When I did try again, thinking to use Karen’s technique if I needed to, that wretched mare kept getting in the way and chasing him off whenever I got to a good spot. She wasn’t interested in me, she just didn’t want the mule to leave or give me attention. And every time she told him to go, it was like everything I’d achieved with him would fall out his brain and he’d be all, “Oh yeh, I remember now, I hate that chick! She is soooo annoying! God. Let’s hang out together and bitch about everyone we hate, YOLO!”
“Look, mule, if you want to be cool and hang out with me, you’ve got to ditch the loser. Right?”
In the end I just left him.

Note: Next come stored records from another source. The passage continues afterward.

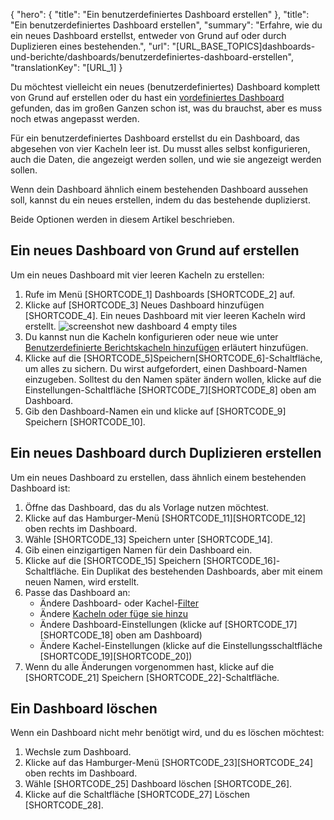 ﻿{
  "hero": {
    "title": "Ein benutzerdefiniertes Dashboard erstellen"
  },
  "title": "Ein benutzerdefiniertes Dashboard erstellen",
  "summary": "Erfahre, wie du ein neues Dashboard erstellst, entweder von Grund auf oder durch Duplizieren eines bestehenden.",
  "url": "[URL_BASE_TOPICS]dashboards-und-berichte/dashboards/benutzerdefiniertes-dashboard-erstellen",
  "translationKey": "[URL_1]
}

Du möchtest vielleicht ein neues (benutzerdefiniertes) Dashboard komplett von Grund auf erstellen oder du hast ein [vordefiniertes Dashboard]([LINK_URL_1]) gefunden, das im großen Ganzen schon ist, was du brauchst, aber es muss noch etwas angepasst werden.

Für ein benutzerdefiniertes Dashboard erstellst du ein Dashboard, das abgesehen von vier Kacheln leer ist. Du musst alles selbst konfigurieren, auch die Daten, die angezeigt werden sollen, und wie sie angezeigt werden sollen.

Wenn dein Dashboard ähnlich einem bestehenden Dashboard aussehen soll, kannst du ein neues erstellen, indem du das bestehende duplizierst.

Beide Optionen werden in diesem Artikel beschrieben.

## Ein neues Dashboard von Grund auf erstellen

Um ein neues Dashboard mit vier leeren Kacheln zu erstellen:

1. Rufe im Menü [SHORTCODE_1] Dashboards [SHORTCODE_2] auf.
2. Klicke auf [SHORTCODE_3] Neues Dashboard hinzufügen [SHORTCODE_4].
   Ein neues Dashboard mit vier leeren Kacheln wird erstellt.
![screenshot new dashboard 4 empty tiles]([LINK_URL_2])
3. Du kannst nun die Kacheln konfigurieren oder neue wie unter [Benutzerdefinierte Berichtskacheln hinzufügen]([LINK_URL_3]) erläutert hinzufügen.
4. Klicke auf die [SHORTCODE_5]Speichern[SHORTCODE_6]-Schaltfläche, um alles zu sichern.
    Du wirst aufgefordert, einen Dashboard-Namen einzugeben. Solltest du den Namen später ändern wollen, klicke auf die Einstellungen-Schaltfläche [SHORTCODE_7][SHORTCODE_8] oben am Dashboard.
5. Gib den Dashboard-Namen ein und klicke auf [SHORTCODE_9] Speichern [SHORTCODE_10].

## Ein neues Dashboard durch Duplizieren erstellen

Um ein neues Dashboard zu erstellen, dass ähnlich einem bestehenden Dashboard ist:

1. Öffne das Dashboard, das du als Vorlage nutzen möchtest.
2. Klicke auf das Hamburger-Menü [SHORTCODE_11][SHORTCODE_12] oben rechts im Dashboard.
3. Wähle [SHORTCODE_13] Speichern unter [SHORTCODE_14].
4. Gib einen einzigartigen Namen für dein Dashboard ein.
5. Klicke auf die [SHORTCODE_15] Speichern [SHORTCODE_16]-Schaltfläche.
    Ein Duplikat des bestehenden Dashboards, aber mit einem neuen Namen, wird erstellt.
6. Passe das Dashboard an:
    - Ändere Dashboard- oder Kachel-[Filter]([LINK_URL_4])
    - Ändere [Kacheln oder füge sie hinzu]([LINK_URL_5])
    - Ändere Dashboard-Einstellungen (klicke auf [SHORTCODE_17][SHORTCODE_18] oben am Dashboard)
    - Ändere Kachel-Einstellungen (klicke auf die Einstellungsschaltfläche [SHORTCODE_19][SHORTCODE_20])
7. Wenn du alle Änderungen vorgenommen hast, klicke auf die [SHORTCODE_21] Speichern [SHORTCODE_22]-Schaltfläche.

## Ein Dashboard löschen

Wenn ein Dashboard nicht mehr benötigt wird, und du es löschen möchtest:


1. Wechsle zum Dashboard.
2. Klicke auf das Hamburger-Menü [SHORTCODE_23][SHORTCODE_24] oben rechts im Dashboard.
3. Wähle [SHORTCODE_25] Dashboard löschen [SHORTCODE_26].
4. Klicke auf die Schaltfläche [SHORTCODE_27] Löschen [SHORTCODE_28].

I was simply not in the right mindset to pursue it any further: I was cross about the mule changing his mind like that half-way through haltering, and I was cross with Iris for constantly getting in the way, and I knew that if I persisted I would probably lose my temper and that would only make the situation a hundred times worse. I think Karen’s technique is something I will need Ben’s help with – this was not a fair trial, and I’m still interested in applying it another time!
A lot of people have mentioned how much patience I must have to work with Marty, and it’s true – he has taught me to be patient. Sometimes I’m astounded at how long I’m able to keep doggedly trying. But I think being patient also means knowing when to back off completely. You can always try again on a different day. If you’re feeling frustrated or angry, then you will accomplish nothing and there’s no shame in walking away.
Of course, that doesn’t stop me muttering rude things about him under my breath.